The planned studies include one enrolling presymptomatic patients with SMA type 1, 2, and 3. Another will recruit patients with these same disease subtypes, but who do not qualify for other trials.

“Our focus has always been to serve the SMA community, and our expanded clinical development program is designed to evaluate the impact of AVXS-101 in a broader set of SMA patients,” Sukumar Nagendran, AveXis’ chief medical officer, said in a press release.

AveXis is currently running a Phase 3 trial, called STR1VE (NCT03306277) in infants with SMA type 1. Researchers also recently dosed the first patient in a second study, the Phase 1 STRONG trial (NCT03381729) in children with SMA type 2.

Both studies, taking place at sites across the U.S., are still recruiting participants.

In addition to studies that will include type 3 patients, the company is also launching a European pivotal trial in type 1 infants.
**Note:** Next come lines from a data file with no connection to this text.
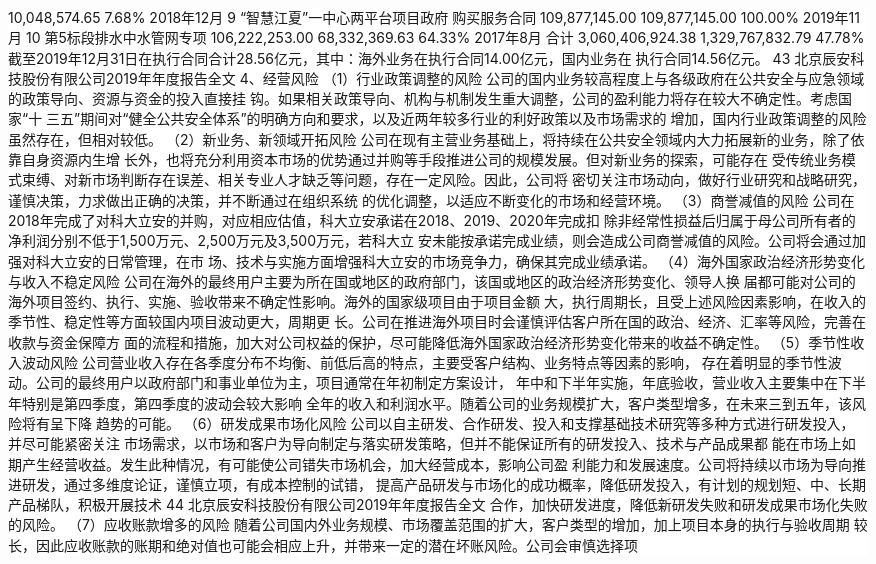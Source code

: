 10,048,574.65
7.68%
2018年12月
9
“智慧江夏”一中心两平台项目政府
购买服务合同
109,877,145.00
109,877,145.00
100.00%
2019年11月
10
第5标段排水中水管网专项
106,222,253.00
68,332,369.63
64.33%
2017年8月
合计
3,060,406,924.38
1,329,767,832.79
47.78%截至2019年12月31日在执行合同合计28.56亿元，其中：海外业务在执行合同14.00亿元，国内业务在
执行合同14.56亿元。
43
北京辰安科技股份有限公司2019年年度报告全文
4、经营风险
（1）行业政策调整的风险
公司的国内业务较高程度上与各级政府在公共安全与应急领域的政策导向、资源与资金的投入直接挂
钩。如果相关政策导向、机构与机制发生重大调整，公司的盈利能力将存在较大不确定性。考虑国家“十
三五”期间对“健全公共安全体系”的明确方向和要求，以及近两年较多行业的利好政策以及市场需求的
增加，国内行业政策调整的风险虽然存在，但相对较低。
（2）新业务、新领域开拓风险
公司在现有主营业务基础上，将持续在公共安全领域内大力拓展新的业务，除了依靠自身资源内生增
长外，也将充分利用资本市场的优势通过并购等手段推进公司的规模发展。但对新业务的探索，可能存在
受传统业务模式束缚、对新市场判断存在误差、相关专业人才缺乏等问题，存在一定风险。因此，公司将
密切关注市场动向，做好行业研究和战略研究，谨慎决策，力求做出正确的决策，并不断通过在组织系统
的优化调整，以适应不断变化的市场和经营环境。
（3）商誉减值的风险
公司在2018年完成了对科大立安的并购，对应相应估值，科大立安承诺在2018、2019、2020年完成扣
除非经常性损益后归属于母公司所有者的净利润分别不低于1,500万元、2,500万元及3,500万元，若科大立
安未能按承诺完成业绩，则会造成公司商誉减值的风险。公司将会通过加强对科大立安的日常管理，在市
场、技术与实施方面增强科大立安的市场竞争力，确保其完成业绩承诺。
（4）海外国家政治经济形势变化与收入不稳定风险
公司在海外的最终用户主要为所在国或地区的政府部门，该国或地区的政治经济形势变化、领导人换
届都可能对公司的海外项目签约、执行、实施、验收带来不确定性影响。海外的国家级项目由于项目金额
大，执行周期长，且受上述风险因素影响，在收入的季节性、稳定性等方面较国内项目波动更大，周期更
长。公司在推进海外项目时会谨慎评估客户所在国的政治、经济、汇率等风险，完善在收款与资金保障方
面的流程和措施，加大对公司权益的保护，尽可能降低海外国家政治经济形势变化带来的收益不确定性。
（5）季节性收入波动风险
公司营业收入存在各季度分布不均衡、前低后高的特点，主要受客户结构、业务特点等因素的影响，
存在着明显的季节性波动。公司的最终用户以政府部门和事业单位为主，项目通常在年初制定方案设计，
年中和下半年实施，年底验收，营业收入主要集中在下半年特别是第四季度，第四季度的波动会较大影响
全年的收入和利润水平。随着公司的业务规模扩大，客户类型增多，在未来三到五年，该风险将有呈下降
趋势的可能。
（6）研发成果市场化风险
公司以自主研发、合作研发、投入和支撑基础技术研究等多种方式进行研发投入，并尽可能紧密关注
市场需求，以市场和客户为导向制定与落实研发策略，但并不能保证所有的研发投入、技术与产品成果都
能在市场上如期产生经营收益。发生此种情况，有可能使公司错失市场机会，加大经营成本，影响公司盈
利能力和发展速度。公司将持续以市场为导向推进研发，通过多维度论证，谨慎立项，有成本控制的试错，
提高产品研发与市场化的成功概率，降低研发投入，有计划的规划短、中、长期产品梯队，积极开展技术
44
北京辰安科技股份有限公司2019年年度报告全文
合作，加快研发进度，降低新研发失败和研发成果市场化失败的风险。
（7）应收账款增多的风险
随着公司国内外业务规模、市场覆盖范围的扩大，客户类型的增加，加上项目本身的执行与验收周期
较长，因此应收账款的账期和绝对值也可能会相应上升，并带来一定的潜在坏账风险。公司会审慎选择项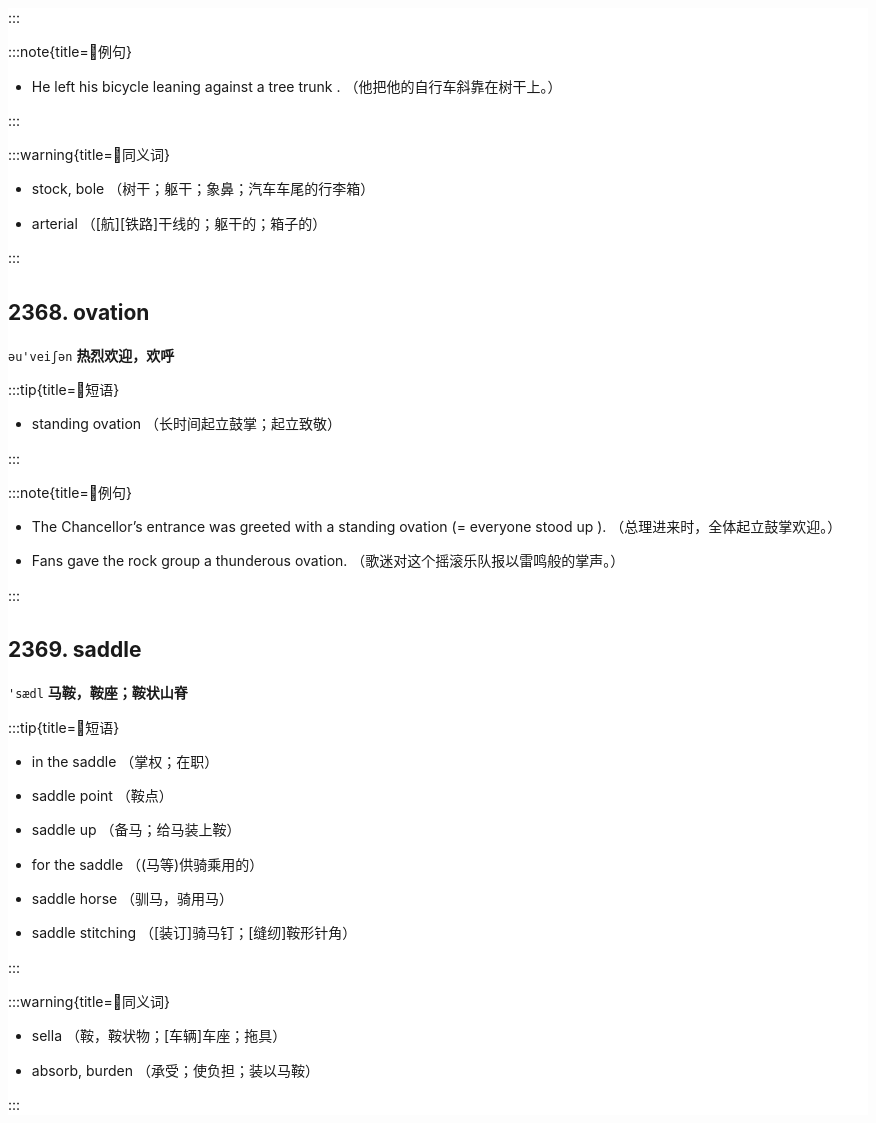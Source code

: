 :::

:::note{title=🎤例句}

- He left his bicycle leaning against a tree trunk . （他把他的自行车斜靠在树干上。）

:::

:::warning{title=🤔同义词}

- stock, bole （树干；躯干；象鼻；汽车车尾的行李箱）

- arterial （[航][铁路]干线的；躯干的；箱子的）

:::


## 2368. ovation

`əu'veiʃən`  **热烈欢迎，欢呼**

:::tip{title=🤩短语}

- standing ovation （长时间起立鼓掌；起立致敬）

:::

:::note{title=🎤例句}

- The Chancellor’s entrance was greeted with a standing ovation (= everyone stood up ). （总理进来时，全体起立鼓掌欢迎。）

- Fans gave the rock group a thunderous ovation. （歌迷对这个摇滚乐队报以雷鸣般的掌声。）

:::

## 2369. saddle

`'sædl`  **马鞍，鞍座；鞍状山脊**

:::tip{title=🤩短语}

- in the saddle （掌权；在职）

- saddle point （鞍点）

- saddle up （备马；给马装上鞍）

- for the saddle （(马等)供骑乘用的）

- saddle horse （驯马，骑用马）

- saddle stitching （[装订]骑马钉；[缝纫]鞍形针角）

:::

:::warning{title=🤔同义词}

- sella （鞍，鞍状物；[车辆]车座；拖具）

- absorb, burden （承受；使负担；装以马鞍）

:::
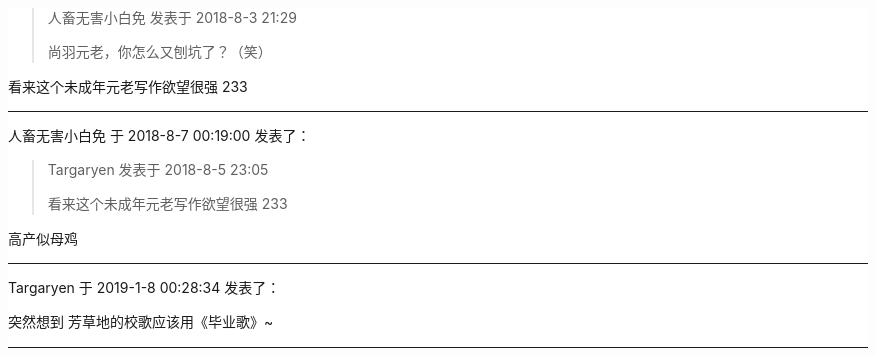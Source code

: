 > 人畜无害小白免 发表于 2018-8-3 21:29
>
> 尚羽元老，你怎么又刨坑了？（笑）

看来这个未成年元老写作欲望很强 233

---

人畜无害小白免 于 2018-8-7 00:19:00 发表了：

> Targaryen 发表于 2018-8-5 23:05
>
> 看来这个未成年元老写作欲望很强 233

高产似母鸡

---

Targaryen 于 2019-1-8 00:28:34 发表了：

突然想到 芳草地的校歌应该用《毕业歌》~

---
That study will be called STR1VE EU.

The trial in presymptomatic patients with type 1, 2, or 3 SMA, called SPRINT, will launch in the coming months, the company said. Participants will receive one intravenous injection of AVXS-101.

A so-called pediatric “all comers” trial, including patients not eligible for other studies, is not due to start until year’s end or in early 2019. This trial will be called REACH, and will include children ages six months to 18 years. As in the STRONG study, patients enrolled in REACH will receive a one-time injection of the gene therapy into the spinal canal.

AveXis said it will provide more information about these trials as they get underway.

“We believe the year ahead has the potential to be one of significant clinical progress as we continue toward our ultimate goal of bringing AVXS-101 to the patients and families devastated by SMA,” said Nagendran.

The Phase 3 STR1VE study in SMA type 1, and the Phase 1 STRONG study in SMA type 2, continue to enroll patients. For more information about these trials — including locations and contact details — see the trials’ registration pages: here (Phase 3) and here (Phase 1).

AVXS-101 is composed of a harmless virus that delivers a functional SMN gene — which is faulty in SMA — to nerve cells that control movement. The goal is to prevent the cells from degenerating.